The information pertaining to colors used and those colors’ hex code has to be messaged out of the source and be organized into a new data frame from which to build a plot.

Simple code reproduction

Code

# library(tidyverse)
library(dplyr)
library(ggplot2)
library(stringr)
# library(DataExplorer)
library(tidyr)
library(extrafont)
library(ggtext)
library(tidytuesdayR)

#
tt = tidytuesdayR::tt_load("2023-02-21")
df = tt$bob_ross

# font_import()
loadfonts(quiet = TRUE)


# total times used --------------------------------------------------------

colornames = c("Titanium_White",
         "Bright_Red",
         "Alizarin_Crimson",
         "Van_Dyke_Brown",
         "Cadmium_Yellow",
         "Yellow_Ochre",
         "Phthalo_Blue",
         "Midnight_Black",
         "Sap_Green",
         "Indian_Yellow",
         "Dark_Sienna",
         "Prussian_Blue",
         "Phthalo_Green",
         "Black_Gesso",
         "Burnt_Umber",
         "Liquid_Clear",
         "Liquid_Black",
         "Indian_Red") |> sort()




## colors

# get_code = function(df, var) {df |> filter({{ var }})}
# get_code(df, Yellow_Ochre) |> view()

cols = tibble(
  color_name = colornames,
  codes = c('#4E1500',
                     '#000000',
                     '#DB0000',
                     '#8A3324',
                     '#FFEC00',
                     '#5F2E1F',
                     '#CD5C5C',
                     '#FFB800',
                     '#000000',
                     '#FFFFFF',
                     '#000000',
                     '#0C0040',
                     '#102E3C',
                     '#021E44',
                     '#0A3410',
                     '#FFFFFF',
                     '#221B15',
                     '#C79B00'
                     )
)

# aggregate sums of TRUES for each color column to arrive at total counts for each color across all 403 episodes
counts = 
  df |> 
  select(10:ncol(df)) |> 
  mutate(across(everything(), ~ sum(.))) |> 
  distinct() |> 
  pivot_longer(1:18,
               names_to = "color_name",
               values_to = "count") |> 
  inner_join(cols) |> 
  arrange(color_name) |> 
  mutate(color_name = str_replace(color_name, "_", " ") |> str_replace("_", " "),
         color_label = if_else(color_name %in% c("Titanium White", "Liquid Clear"), "black", codes))

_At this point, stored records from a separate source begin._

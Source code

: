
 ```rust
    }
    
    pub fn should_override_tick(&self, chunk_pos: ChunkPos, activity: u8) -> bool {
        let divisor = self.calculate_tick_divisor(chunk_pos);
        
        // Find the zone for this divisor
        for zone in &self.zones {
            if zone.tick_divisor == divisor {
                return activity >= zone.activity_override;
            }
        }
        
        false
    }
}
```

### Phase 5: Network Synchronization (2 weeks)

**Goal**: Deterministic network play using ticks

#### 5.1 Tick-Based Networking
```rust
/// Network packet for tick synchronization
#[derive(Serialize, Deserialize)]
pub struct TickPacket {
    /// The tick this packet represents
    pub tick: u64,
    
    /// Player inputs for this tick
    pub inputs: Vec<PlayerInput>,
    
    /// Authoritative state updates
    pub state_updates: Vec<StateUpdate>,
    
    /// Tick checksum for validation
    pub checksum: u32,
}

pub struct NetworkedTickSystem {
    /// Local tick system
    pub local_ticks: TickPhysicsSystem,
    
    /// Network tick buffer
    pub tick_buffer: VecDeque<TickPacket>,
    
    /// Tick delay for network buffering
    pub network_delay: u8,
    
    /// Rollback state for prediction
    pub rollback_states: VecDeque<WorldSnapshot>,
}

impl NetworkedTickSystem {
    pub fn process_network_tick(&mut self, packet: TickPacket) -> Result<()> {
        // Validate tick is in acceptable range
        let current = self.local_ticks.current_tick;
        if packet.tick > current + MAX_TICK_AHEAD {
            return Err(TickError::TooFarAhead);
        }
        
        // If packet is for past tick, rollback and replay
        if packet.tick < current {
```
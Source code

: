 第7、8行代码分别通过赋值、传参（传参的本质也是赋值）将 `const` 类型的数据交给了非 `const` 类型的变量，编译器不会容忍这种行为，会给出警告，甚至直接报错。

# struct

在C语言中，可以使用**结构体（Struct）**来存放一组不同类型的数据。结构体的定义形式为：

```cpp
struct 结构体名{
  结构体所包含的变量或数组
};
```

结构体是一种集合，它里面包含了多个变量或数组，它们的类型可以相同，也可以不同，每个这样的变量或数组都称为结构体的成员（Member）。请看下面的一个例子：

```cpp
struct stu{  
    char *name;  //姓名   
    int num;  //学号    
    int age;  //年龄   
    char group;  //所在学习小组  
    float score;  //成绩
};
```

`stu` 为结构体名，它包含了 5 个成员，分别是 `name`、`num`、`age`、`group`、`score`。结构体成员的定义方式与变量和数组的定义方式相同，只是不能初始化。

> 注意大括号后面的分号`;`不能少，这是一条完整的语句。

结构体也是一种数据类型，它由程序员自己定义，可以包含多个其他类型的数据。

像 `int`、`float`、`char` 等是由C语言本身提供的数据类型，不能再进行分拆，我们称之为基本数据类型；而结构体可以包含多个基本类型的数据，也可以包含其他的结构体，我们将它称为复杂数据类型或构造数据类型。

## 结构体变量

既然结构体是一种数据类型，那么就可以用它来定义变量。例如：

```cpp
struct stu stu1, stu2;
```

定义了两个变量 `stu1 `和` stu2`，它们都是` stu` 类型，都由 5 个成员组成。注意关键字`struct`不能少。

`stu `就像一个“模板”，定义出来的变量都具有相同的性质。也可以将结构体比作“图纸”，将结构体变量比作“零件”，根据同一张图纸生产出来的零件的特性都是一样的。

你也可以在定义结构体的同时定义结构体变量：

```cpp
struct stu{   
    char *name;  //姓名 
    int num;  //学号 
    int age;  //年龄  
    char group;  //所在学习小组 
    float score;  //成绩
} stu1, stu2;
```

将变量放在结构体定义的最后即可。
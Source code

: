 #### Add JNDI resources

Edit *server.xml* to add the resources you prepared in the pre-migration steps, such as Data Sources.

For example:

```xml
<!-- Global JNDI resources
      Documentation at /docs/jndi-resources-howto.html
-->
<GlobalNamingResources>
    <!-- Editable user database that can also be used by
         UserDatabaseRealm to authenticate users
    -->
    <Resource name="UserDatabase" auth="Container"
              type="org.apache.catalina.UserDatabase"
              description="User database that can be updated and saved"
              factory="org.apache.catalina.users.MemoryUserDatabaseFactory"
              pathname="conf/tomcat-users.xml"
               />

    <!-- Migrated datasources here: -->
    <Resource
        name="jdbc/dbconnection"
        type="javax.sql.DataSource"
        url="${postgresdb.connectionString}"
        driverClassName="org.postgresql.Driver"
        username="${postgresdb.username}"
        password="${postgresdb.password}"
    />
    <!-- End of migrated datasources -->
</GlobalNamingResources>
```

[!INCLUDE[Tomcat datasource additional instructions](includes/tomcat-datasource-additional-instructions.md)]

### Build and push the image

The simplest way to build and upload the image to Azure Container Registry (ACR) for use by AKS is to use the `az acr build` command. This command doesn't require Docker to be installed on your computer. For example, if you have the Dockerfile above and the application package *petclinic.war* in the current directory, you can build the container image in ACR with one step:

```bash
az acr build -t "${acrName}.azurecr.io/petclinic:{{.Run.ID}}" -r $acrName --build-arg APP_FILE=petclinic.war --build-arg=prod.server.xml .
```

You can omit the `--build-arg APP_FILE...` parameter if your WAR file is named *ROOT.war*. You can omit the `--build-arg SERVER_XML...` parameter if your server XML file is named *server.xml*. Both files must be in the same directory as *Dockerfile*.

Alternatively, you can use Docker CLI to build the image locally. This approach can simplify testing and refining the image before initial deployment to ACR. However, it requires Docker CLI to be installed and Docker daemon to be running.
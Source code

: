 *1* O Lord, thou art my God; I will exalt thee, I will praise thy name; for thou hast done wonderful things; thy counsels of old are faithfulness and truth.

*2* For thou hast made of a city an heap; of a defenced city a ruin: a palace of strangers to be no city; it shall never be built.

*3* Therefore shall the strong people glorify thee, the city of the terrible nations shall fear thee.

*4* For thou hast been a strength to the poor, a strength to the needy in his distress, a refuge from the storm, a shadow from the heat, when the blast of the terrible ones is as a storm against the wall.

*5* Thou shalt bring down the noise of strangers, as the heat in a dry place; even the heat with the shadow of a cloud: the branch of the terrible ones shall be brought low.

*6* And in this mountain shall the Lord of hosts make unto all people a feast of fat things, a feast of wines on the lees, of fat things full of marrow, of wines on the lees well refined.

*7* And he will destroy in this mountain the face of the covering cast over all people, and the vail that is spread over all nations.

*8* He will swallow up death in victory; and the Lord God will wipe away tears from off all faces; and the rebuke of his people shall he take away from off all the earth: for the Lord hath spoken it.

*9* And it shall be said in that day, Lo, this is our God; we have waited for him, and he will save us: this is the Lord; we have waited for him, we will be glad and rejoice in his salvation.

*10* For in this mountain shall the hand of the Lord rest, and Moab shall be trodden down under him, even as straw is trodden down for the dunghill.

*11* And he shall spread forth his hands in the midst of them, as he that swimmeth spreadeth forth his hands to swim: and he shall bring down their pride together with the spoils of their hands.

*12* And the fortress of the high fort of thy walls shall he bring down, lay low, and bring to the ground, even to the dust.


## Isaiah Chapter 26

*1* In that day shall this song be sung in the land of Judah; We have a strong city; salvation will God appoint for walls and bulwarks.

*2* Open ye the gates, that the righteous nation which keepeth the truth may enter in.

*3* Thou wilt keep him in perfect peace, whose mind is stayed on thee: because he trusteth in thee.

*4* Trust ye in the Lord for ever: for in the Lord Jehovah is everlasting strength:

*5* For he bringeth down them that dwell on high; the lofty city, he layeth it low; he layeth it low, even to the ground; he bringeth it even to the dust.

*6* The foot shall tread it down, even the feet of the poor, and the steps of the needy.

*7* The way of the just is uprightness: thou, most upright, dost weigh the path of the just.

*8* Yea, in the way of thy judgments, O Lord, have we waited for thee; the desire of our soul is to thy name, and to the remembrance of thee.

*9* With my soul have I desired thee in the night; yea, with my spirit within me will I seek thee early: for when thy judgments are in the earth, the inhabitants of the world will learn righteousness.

Once we have a data frame titled counts, we can then use ggplot to visualize the data.

Code

counts |> 
  ggplot(aes(x = count, 
             y = reorder(color_name, count),
             fill = color_name,
             label = count)) + 
  geom_col(show.legend = FALSE) +
  geom_text(aes(y = color_name),
            show.legend = FALSE,
            hjust = -.1,
            family = "ITC Korinna",
            size = 5) +
  scale_fill_manual(values = counts$codes) +
  scale_x_continuous(expand = c(0, 0), limits = c(0, 425)) +
  theme_minimal() +
  labs(title = "<b>Color Frequency, Bob Ross' <i>The Joy of Painting</i></b>",
       subtitle = "Across 403 episodes (paintings), how often is each color used?",
       caption = "Tidy Tuesday 21 February 2023<br><b>solplots.com</b>") +
  theme(text = element_text(family = "ITC Korinna",
                            size = 16,
                            color = "black",
                            face = "bold"),
        plot.title = element_markdown(),
        plot.subtitle = element_markdown(),
        axis.title = element_blank(),
        axis.text.x = element_blank(),
        panel.grid = element_blank(),
        plot.background = element_rect(fill = '#FFEDA3'),
        panel.background = element_rect(fill = "#FFEDA3",
                                        color = "#FFEDA3"),
        plot.caption = element_markdown())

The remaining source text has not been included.